Set the listing down once more, exactly as given.

Data extract
- - - - -
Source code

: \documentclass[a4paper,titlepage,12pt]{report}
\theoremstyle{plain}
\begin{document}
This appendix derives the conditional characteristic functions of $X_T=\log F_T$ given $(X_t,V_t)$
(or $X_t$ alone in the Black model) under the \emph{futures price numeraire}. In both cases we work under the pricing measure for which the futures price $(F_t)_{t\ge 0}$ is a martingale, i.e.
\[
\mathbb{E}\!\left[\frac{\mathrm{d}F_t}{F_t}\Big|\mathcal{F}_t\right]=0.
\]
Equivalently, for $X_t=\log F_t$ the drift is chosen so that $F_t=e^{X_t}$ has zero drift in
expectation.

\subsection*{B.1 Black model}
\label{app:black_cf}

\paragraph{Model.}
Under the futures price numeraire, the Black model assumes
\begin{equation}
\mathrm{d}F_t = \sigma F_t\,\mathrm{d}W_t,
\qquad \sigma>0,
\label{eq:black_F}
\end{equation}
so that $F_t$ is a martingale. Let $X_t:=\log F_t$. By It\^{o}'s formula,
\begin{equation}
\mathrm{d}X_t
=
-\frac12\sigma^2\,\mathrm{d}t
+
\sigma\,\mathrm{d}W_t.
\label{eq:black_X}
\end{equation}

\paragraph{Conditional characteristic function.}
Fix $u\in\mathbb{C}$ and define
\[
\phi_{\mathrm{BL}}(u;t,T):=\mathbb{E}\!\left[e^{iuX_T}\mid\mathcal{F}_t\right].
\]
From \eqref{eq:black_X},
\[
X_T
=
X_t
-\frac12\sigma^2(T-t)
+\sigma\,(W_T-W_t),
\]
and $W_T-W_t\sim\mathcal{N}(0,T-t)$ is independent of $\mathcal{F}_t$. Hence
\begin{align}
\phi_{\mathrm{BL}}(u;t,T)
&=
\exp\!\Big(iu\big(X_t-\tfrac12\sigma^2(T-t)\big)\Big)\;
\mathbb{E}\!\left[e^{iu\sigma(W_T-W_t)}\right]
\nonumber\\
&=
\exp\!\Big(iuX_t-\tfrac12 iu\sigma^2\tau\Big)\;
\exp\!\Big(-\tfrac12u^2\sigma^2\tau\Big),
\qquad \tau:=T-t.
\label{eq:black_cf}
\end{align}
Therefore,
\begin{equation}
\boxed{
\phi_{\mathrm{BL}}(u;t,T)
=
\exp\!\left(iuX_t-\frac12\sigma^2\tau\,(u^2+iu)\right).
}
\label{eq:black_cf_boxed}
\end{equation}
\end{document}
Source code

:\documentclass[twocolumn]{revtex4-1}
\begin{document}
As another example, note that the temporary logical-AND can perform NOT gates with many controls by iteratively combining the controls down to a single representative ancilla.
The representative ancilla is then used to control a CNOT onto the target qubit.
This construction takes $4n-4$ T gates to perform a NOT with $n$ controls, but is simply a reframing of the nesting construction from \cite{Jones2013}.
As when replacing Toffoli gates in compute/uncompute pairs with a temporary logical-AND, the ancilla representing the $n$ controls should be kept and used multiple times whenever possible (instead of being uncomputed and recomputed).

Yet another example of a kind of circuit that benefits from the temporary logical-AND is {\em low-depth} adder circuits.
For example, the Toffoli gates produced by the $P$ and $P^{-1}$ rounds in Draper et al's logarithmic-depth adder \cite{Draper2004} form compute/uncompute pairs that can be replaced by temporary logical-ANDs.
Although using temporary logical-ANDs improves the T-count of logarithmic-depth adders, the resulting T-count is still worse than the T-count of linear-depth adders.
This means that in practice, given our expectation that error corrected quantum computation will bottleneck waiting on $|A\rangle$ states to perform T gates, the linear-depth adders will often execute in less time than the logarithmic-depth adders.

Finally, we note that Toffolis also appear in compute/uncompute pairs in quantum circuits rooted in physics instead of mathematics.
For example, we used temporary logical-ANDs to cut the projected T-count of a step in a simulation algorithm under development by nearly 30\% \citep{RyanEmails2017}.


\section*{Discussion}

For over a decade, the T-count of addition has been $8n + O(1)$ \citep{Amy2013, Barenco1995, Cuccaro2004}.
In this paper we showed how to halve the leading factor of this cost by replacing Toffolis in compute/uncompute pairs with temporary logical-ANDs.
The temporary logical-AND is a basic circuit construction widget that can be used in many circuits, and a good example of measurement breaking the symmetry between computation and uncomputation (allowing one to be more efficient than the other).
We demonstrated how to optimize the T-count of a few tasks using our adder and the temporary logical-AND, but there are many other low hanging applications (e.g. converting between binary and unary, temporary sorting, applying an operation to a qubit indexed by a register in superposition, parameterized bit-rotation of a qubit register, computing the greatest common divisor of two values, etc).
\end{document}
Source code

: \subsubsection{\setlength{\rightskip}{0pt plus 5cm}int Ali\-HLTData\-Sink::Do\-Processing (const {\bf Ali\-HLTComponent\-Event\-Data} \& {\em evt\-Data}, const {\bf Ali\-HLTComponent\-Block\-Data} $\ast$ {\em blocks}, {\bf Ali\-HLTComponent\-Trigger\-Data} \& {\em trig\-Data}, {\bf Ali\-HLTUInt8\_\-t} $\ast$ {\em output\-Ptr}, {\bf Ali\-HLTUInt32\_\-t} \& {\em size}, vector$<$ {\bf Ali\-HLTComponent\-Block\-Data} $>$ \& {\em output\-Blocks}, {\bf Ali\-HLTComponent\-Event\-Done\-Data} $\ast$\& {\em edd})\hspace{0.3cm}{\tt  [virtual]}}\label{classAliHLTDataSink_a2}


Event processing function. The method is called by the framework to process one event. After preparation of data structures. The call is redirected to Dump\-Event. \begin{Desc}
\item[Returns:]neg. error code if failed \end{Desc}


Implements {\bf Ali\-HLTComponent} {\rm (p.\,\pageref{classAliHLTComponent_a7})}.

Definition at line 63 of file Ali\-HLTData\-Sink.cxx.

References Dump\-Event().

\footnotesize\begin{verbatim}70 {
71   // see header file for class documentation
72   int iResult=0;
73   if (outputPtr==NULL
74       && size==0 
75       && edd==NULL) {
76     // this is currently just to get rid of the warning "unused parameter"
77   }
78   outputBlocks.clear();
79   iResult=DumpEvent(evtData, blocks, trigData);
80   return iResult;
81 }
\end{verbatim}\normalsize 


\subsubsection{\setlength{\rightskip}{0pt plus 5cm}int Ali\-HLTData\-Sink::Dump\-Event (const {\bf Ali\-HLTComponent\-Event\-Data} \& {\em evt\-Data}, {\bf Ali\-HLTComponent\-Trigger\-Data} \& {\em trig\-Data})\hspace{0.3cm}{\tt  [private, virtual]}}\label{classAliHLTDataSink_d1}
- - - - -
Answer space
Source code

: \documentclass[a4paper,titlepage,12pt]{report}
\theoremstyle{plain}
\begin{document}
This appendix derives the conditional characteristic functions of $X_T=\log F_T$ given $(X_t,V_t)$
(or $X_t$ alone in the Black model) under the \emph{futures price numeraire}. In both cases we work under the pricing measure for which the futures price $(F_t)_{t\ge 0}$ is a martingale, i.e.
\[
\mathbb{E}\!\left[\frac{\mathrm{d}F_t}{F_t}\Big|\mathcal{F}_t\right]=0.
\]
Equivalently, for $X_t=\log F_t$ the drift is chosen so that $F_t=e^{X_t}$ has zero drift in
expectation.

\subsection*{B.1 Black model}
\label{app:black_cf}

\paragraph{Model.}
Under the futures price numeraire, the Black model assumes
\begin{equation}
\mathrm{d}F_t = \sigma F_t\,\mathrm{d}W_t,
\qquad \sigma>0,
\label{eq:black_F}
\end{equation}
so that $F_t$ is a martingale. Let $X_t:=\log F_t$. By It\^{o}'s formula,
\begin{equation}
\mathrm{d}X_t
=
-\frac12\sigma^2\,\mathrm{d}t
+
\sigma\,\mathrm{d}W_t.
\label{eq:black_X}
\end{equation}

\paragraph{Conditional characteristic function.}
Fix $u\in\mathbb{C}$ and define
\[
\phi_{\mathrm{BL}}(u;t,T):=\mathbb{E}\!\left[e^{iuX_T}\mid\mathcal{F}_t\right].
\]
From \eqref{eq:black_X},
\[
X_T
=
X_t
-\frac12\sigma^2(T-t)
+\sigma\,(W_T-W_t),
\]
and $W_T-W_t\sim\mathcal{N}(0,T-t)$ is independent of $\mathcal{F}_t$. Hence
\begin{align}
\phi_{\mathrm{BL}}(u;t,T)
&=
\exp\!\Big(iu\big(X_t-\tfrac12\sigma^2(T-t)\big)\Big)\;
\mathbb{E}\!\left[e^{iu\sigma(W_T-W_t)}\right]
\nonumber\\
&=
\exp\!\Big(iuX_t-\tfrac12 iu\sigma^2\tau\Big)\;
\exp\!\Big(-\tfrac12u^2\sigma^2\tau\Big),
\qquad \tau:=T-t.
\label{eq:black_cf}
\end{align}
Therefore,
\begin{equation}
\boxed{
\phi_{\mathrm{BL}}(u;t,T)
=
\exp\!\left(iuX_t-\frac12\sigma^2\tau\,(u^2+iu)\right).
}
\label{eq:black_cf_boxed}
\end{equation}
\end{document}
Source code

:\documentclass[twocolumn]{revtex4-1}
\begin{document}
As another example, note that the temporary logical-AND can perform NOT gates with many controls by iteratively combining the controls down to a single representative ancilla.
The representative ancilla is then used to control a CNOT onto the target qubit.
This construction takes $4n-4$ T gates to perform a NOT with $n$ controls, but is simply a reframing of the nesting construction from \cite{Jones2013}.
As when replacing Toffoli gates in compute/uncompute pairs with a temporary logical-AND, the ancilla representing the $n$ controls should be kept and used multiple times whenever possible (instead of being uncomputed and recomputed).

Yet another example of a kind of circuit that benefits from the temporary logical-AND is {\em low-depth} adder circuits.
For example, the Toffoli gates produced by the $P$ and $P^{-1}$ rounds in Draper et al's logarithmic-depth adder \cite{Draper2004} form compute/uncompute pairs that can be replaced by temporary logical-ANDs.
Although using temporary logical-ANDs improves the T-count of logarithmic-depth adders, the resulting T-count is still worse than the T-count of linear-depth adders.
This means that in practice, given our expectation that error corrected quantum computation will bottleneck waiting on $|A\rangle$ states to perform T gates, the linear-depth adders will often execute in less time than the logarithmic-depth adders.

Finally, we note that Toffolis also appear in compute/uncompute pairs in quantum circuits rooted in physics instead of mathematics.
For example, we used temporary logical-ANDs to cut the projected T-count of a step in a simulation algorithm under development by nearly 30\% \citep{RyanEmails2017}.


\section*{Discussion}

For over a decade, the T-count of addition has been $8n + O(1)$ \citep{Amy2013, Barenco1995, Cuccaro2004}.
In this paper we showed how to halve the leading factor of this cost by replacing Toffolis in compute/uncompute pairs with temporary logical-ANDs.
The temporary logical-AND is a basic circuit construction widget that can be used in many circuits, and a good example of measurement breaking the symmetry between computation and uncomputation (allowing one to be more efficient than the other).
We demonstrated how to optimize the T-count of a few tasks using our adder and the temporary logical-AND, but there are many other low hanging applications (e.g. converting between binary and unary, temporary sorting, applying an operation to a qubit indexed by a register in superposition, parameterized bit-rotation of a qubit register, computing the greatest common divisor of two values, etc).
\end{document}
Source code

: \subsubsection{\setlength{\rightskip}{0pt plus 5cm}int Ali\-HLTData\-Sink::Do\-Processing (const {\bf Ali\-HLTComponent\-Event\-Data} \& {\em evt\-Data}, const {\bf Ali\-HLTComponent\-Block\-Data} $\ast$ {\em blocks}, {\bf Ali\-HLTComponent\-Trigger\-Data} \& {\em trig\-Data}, {\bf Ali\-HLTUInt8\_\-t} $\ast$ {\em output\-Ptr}, {\bf Ali\-HLTUInt32\_\-t} \& {\em size}, vector$<$ {\bf Ali\-HLTComponent\-Block\-Data} $>$ \& {\em output\-Blocks}, {\bf Ali\-HLTComponent\-Event\-Done\-Data} $\ast$\& {\em edd})\hspace{0.3cm}{\tt  [virtual]}}\label{classAliHLTDataSink_a2}


Event processing function. The method is called by the framework to process one event. After preparation of data structures. The call is redirected to Dump\-Event. \begin{Desc}
\item[Returns:]neg. error code if failed \end{Desc}


Implements {\bf Ali\-HLTComponent} {\rm (p.\,\pageref{classAliHLTComponent_a7})}.

Definition at line 63 of file Ali\-HLTData\-Sink.cxx.

References Dump\-Event().

\footnotesize\begin{verbatim}70 {
71   // see header file for class documentation
72   int iResult=0;
73   if (outputPtr==NULL
74       && size==0 
75       && edd==NULL) {
76     // this is currently just to get rid of the warning "unused parameter"
77   }
78   outputBlocks.clear();
79   iResult=DumpEvent(evtData, blocks, trigData);
80   return iResult;
81 }
\end{verbatim}\normalsize 


\subsubsection{\setlength{\rightskip}{0pt plus 5cm}int Ali\-HLTData\-Sink::Dump\-Event (const {\bf Ali\-HLTComponent\-Event\-Data} \& {\em evt\-Data}, {\bf Ali\-HLTComponent\-Trigger\-Data} \& {\em trig\-Data})\hspace{0.3cm}{\tt  [private, virtual]}}\label{classAliHLTDataSink_d1}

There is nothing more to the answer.